Panther itself installed without drama on our G4 PowerBook, which had no system software on it that Apple would not expect to find there. Choosing the option of archiving our previous system (10.2.6) and installing Panther as an upgrade, we found all of our settings and account customizations preserved—with the sole exception, so far as we’ve noticed, of needing to re-specify the image files to be used as our login-screen icons. (We have a really vivid biohazard logo that we use for administrator logins, just to remind us of the hazard potential of running in that mode.)

Opening an existing project, from the extensive array of examples that we found following Xcode installation, triggered a busy but unobtrusive display of status-bar messages as our project control center began indexing all of the associated files. OS X’s robust multitasking was not visibly burdened by this background activity, even on our single-processor G4 PowerBook: In fact, these notes were written in a user session at the same time that we were building a series of applications, in background, under a concurrent administrator session using Panther’s new Fast User Switching feature.

With indexing finished, we easily located any occurrence of any string in any file associated with our project; within a source code file, the Xcode editor offered us quick drop-down access to any defined symbol, such as a function name.
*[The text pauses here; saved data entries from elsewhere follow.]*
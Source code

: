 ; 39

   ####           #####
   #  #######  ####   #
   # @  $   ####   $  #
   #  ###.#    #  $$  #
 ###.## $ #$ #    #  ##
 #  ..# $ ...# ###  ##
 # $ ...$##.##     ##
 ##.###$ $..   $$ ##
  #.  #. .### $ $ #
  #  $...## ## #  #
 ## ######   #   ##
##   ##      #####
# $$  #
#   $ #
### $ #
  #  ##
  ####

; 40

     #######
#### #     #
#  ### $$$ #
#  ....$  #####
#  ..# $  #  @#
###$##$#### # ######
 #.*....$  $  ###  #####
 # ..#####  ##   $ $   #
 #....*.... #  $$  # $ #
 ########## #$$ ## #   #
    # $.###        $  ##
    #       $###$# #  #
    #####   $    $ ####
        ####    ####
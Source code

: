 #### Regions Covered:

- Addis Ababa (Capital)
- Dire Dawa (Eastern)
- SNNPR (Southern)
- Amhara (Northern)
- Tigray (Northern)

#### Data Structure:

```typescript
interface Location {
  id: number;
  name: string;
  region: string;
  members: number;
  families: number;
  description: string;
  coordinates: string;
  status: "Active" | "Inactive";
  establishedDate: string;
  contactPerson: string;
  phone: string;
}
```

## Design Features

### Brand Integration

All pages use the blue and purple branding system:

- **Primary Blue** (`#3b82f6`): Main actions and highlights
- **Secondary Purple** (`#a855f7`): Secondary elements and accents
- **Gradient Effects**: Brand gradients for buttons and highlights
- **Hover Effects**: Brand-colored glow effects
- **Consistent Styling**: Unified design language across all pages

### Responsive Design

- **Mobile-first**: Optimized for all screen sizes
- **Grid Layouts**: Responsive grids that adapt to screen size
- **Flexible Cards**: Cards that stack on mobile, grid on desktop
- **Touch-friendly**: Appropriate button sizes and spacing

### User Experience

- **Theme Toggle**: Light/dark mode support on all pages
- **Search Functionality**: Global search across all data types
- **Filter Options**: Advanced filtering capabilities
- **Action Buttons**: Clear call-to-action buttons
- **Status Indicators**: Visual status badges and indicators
Developers know, even better than most users, that multiple windows quickly become an overlapping jumble: Developers who work on small-screened laptops will take special pleasure in Panther’s new Exposé feature that offers rapid access to any window, or any window of the current foreground application, or to the Mac OS desktop.

By default, these three different views are each toggled by a different function key, but we quickly took advantage of the option of mapping Exposé modes to corners of the screen: Moving our mouse pointer to the top right corner, for example, now shrinks our windows as needed to make them all visible, and lets us bring any window and its application to the foreground with a single click. It’s much more convenient than Alt-Tabbing our way around the ring of open apps.

Other notable signs of OS X’s increasing maturity are optional password-protected resume from sleep mode or screen saver, not to mention Panther’s optional encrypted file storage—with an enterprise-essential master key capability. Leading-edge projects will want to explore the distributed-build feature of Xcode that spreads the workload across idle machines or a dedicated build farm; basic projects will take shape more quickly with Xcode’s precompilation and other behind-the-scenes aids.

We’re just getting started on exploring Xcode’s AppleScript development capabilities, as well as its facilities for importing CodeWarrior projects. But what we’ve seen already is a developer’s suite that holds its own, running in a dazzling environment that we suspect will soon feel like second nature.